Tonight in the overnight trading session, the Reserve Bank of Australia (RBA) will release the interest rate decision. The analysts’ consensus expects the RBA to keep it unchanged at 1.50%. Despite this macroeconomic event, our goal for this article is to apply the Elliott Wave Theory we have learned up to now.

The Big Picture

In the AUDUSD daily chart, the price action looks sideways. To ease our study, we will divide the analysis into two parts. The first part is a bullish sequence from the January 20th, 2016, low at 0.68279, until January 28th, 2018, high at 0.81358. If we apply the concepts of labelling (read more) we could assign it an intermediate wave degree, which we label as (A), (B), (C), (D), and (E). Consider that, at the moment it is not the purpose of this article to define which is the right name of this corrective structure. As a result of this examination, we observe that the price bias for the pair AUDUSD is bearish.

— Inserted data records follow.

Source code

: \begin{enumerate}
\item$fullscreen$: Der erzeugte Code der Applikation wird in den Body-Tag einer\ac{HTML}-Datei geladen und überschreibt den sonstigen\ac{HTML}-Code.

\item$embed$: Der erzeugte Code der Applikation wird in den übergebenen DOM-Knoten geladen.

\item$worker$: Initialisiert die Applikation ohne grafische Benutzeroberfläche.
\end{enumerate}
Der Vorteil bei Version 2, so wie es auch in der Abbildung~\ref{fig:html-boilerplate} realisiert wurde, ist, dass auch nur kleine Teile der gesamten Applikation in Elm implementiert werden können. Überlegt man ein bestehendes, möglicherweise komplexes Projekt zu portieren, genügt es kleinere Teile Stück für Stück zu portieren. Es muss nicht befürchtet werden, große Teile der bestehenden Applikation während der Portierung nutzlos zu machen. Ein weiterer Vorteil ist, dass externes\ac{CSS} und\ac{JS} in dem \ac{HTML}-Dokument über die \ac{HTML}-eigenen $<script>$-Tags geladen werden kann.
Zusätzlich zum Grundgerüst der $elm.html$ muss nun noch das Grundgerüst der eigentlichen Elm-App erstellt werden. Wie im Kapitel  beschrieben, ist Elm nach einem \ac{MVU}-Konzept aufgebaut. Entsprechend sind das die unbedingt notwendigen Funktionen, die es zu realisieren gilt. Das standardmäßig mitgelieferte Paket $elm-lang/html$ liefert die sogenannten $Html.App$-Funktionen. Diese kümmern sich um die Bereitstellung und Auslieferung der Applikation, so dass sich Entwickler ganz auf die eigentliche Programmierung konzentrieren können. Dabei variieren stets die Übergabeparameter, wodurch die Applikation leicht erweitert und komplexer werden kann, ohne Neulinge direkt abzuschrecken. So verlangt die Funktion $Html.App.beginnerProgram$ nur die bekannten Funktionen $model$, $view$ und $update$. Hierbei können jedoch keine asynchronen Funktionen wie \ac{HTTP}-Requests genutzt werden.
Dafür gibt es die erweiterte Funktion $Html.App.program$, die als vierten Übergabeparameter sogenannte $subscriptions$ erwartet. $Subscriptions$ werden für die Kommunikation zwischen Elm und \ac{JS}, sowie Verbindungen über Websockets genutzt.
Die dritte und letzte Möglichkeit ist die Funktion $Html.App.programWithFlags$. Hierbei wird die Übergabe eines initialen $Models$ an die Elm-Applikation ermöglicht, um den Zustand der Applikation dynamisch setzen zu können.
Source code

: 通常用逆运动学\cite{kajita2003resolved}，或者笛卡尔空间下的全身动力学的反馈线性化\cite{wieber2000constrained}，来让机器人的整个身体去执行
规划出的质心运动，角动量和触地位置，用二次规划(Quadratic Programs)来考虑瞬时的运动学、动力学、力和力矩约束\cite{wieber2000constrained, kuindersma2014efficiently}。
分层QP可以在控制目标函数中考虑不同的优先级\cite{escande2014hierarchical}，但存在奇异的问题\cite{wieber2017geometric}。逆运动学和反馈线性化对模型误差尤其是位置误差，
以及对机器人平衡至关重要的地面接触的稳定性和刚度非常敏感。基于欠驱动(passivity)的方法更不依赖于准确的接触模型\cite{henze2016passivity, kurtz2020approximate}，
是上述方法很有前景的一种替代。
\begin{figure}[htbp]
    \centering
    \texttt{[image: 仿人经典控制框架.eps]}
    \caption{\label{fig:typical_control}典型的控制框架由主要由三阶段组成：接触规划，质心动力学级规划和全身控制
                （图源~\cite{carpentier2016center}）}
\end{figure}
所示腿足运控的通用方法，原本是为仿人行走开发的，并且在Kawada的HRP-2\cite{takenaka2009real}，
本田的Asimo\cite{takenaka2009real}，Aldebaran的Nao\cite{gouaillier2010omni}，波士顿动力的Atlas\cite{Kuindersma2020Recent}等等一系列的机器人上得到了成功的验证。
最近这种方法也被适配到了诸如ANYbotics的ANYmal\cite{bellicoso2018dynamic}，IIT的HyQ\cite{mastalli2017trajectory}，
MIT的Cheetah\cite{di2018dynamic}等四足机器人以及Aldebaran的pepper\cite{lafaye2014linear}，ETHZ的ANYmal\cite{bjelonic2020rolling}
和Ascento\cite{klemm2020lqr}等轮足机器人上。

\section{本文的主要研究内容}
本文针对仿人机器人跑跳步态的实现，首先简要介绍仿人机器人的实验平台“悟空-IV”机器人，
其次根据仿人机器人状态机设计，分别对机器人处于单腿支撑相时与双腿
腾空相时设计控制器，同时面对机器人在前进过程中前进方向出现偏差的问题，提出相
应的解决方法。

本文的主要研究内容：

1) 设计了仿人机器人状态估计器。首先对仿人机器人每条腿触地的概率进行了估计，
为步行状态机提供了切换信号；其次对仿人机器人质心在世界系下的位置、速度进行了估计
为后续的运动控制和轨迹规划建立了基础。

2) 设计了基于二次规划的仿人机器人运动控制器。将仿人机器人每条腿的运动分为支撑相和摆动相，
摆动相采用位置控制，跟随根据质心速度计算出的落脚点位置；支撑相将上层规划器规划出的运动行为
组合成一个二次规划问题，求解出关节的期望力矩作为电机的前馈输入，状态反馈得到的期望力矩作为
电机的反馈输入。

The second part of the analysis is from 0.81358 to date; this section looks like a bearish motive wave which looks like a downtrend continuation. To ease the comprehension, we refine its study in the 4-hour chart.

The 4-Hour Chart

The AUDUSD in the 4-hour chart, in its corrective sequence between (A) and (B), presents two minor A-B-C sequences. Finally, between C and B, the Aussie shows five internal waves.

What’s next?

In the 1-hour chart, we observe that the five-wave sequence is incomplete. The AUDUSD might move to a new lower low in the 0.692 area approx. The invalidation level for this scenario is 0.70610.

Please note that the price is not forced to move as our forecast suggests. The charts published corresponds to the Elliott Wave Theory application.